Unfortunately the patch included is a hack that won't work on anything
but a few specific systems.

There should at least be a configure check for the mem_unit member.

Changing long_u to be "long long" is wrong, this should be done locally
where "mem" is used.  And it requires a configure check for "long long".

Then all places where "mem" is used need to be checked.  It's compared
against rlim_cur, that doesn't look right.

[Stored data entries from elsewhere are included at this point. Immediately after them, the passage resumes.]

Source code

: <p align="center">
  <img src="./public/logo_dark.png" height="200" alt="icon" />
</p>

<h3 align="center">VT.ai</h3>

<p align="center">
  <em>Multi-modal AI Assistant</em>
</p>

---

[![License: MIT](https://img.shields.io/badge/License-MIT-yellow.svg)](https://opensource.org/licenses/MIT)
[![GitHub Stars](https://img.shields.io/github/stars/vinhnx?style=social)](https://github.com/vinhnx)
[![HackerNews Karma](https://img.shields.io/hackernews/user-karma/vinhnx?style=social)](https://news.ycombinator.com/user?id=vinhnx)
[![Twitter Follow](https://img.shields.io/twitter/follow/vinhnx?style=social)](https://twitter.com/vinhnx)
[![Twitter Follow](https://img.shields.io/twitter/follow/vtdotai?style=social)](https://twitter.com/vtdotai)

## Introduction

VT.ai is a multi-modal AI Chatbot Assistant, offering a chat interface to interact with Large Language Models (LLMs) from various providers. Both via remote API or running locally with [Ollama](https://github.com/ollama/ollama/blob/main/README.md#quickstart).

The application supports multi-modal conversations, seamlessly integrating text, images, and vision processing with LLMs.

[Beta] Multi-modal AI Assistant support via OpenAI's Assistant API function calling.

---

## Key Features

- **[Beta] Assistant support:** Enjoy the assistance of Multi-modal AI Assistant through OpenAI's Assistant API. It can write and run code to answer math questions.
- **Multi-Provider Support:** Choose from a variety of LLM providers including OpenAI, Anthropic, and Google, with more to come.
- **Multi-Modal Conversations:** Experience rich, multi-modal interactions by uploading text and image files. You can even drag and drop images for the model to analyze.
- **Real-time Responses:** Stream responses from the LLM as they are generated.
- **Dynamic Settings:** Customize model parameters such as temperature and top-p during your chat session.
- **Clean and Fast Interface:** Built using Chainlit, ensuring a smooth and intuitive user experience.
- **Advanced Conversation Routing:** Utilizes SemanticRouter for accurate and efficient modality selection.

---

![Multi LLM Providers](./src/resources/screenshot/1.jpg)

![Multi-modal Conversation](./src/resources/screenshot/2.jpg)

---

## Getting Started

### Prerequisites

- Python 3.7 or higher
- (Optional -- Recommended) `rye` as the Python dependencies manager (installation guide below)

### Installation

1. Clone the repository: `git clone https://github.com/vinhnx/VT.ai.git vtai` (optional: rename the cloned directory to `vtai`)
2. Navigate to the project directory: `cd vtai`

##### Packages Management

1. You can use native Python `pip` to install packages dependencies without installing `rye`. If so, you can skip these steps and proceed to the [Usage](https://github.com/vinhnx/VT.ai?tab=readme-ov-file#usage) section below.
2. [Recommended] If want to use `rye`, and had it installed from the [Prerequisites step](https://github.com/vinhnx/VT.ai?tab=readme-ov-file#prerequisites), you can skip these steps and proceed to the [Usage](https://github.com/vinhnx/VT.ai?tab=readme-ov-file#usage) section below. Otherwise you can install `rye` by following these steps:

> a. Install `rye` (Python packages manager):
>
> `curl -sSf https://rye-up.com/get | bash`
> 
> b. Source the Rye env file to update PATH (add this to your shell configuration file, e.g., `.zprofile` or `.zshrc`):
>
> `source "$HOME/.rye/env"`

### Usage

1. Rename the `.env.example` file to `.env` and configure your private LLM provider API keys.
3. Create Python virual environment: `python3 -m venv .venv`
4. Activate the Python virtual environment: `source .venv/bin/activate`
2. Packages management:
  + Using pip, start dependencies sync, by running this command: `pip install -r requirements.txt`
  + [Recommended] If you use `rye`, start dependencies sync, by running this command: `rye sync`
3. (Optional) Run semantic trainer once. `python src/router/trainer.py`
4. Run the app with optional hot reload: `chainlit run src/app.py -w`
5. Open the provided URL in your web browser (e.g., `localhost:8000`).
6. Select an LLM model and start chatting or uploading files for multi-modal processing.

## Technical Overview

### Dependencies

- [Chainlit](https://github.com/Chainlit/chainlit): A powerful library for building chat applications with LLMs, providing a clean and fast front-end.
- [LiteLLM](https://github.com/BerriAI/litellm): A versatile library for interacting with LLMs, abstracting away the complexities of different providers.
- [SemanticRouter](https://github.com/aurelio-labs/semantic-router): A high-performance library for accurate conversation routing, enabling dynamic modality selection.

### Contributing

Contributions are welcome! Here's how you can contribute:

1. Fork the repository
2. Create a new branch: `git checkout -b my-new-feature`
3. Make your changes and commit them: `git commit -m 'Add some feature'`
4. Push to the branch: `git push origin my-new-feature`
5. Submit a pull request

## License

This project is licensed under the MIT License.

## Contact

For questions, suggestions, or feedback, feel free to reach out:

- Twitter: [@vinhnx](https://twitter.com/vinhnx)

The result should probably be trucated to a 32 bit number.  I don't
think that Vim should ever use more than 4 Gbyte of RAM.  Except on 64
bit machines perhaps.

I can't do any of this since my system doesn't have sysinfo.

Another solution is that the weird mem_unit thing is removed and
totalram has the amount of ram, as it should have.

-- 
The word "leader" is derived from the word "lead", as in the material that
bullets are made out of.  The term "leader" was popularized at about the same
time as the invention of firearms.  It grew out of the observation that the
person in charge of every organization was the person whom everyone wanted to
fill with hot lead.
   I don't recomment this; it's just a point of historical interest.
                                (Scott Adams - The Dilbert principle)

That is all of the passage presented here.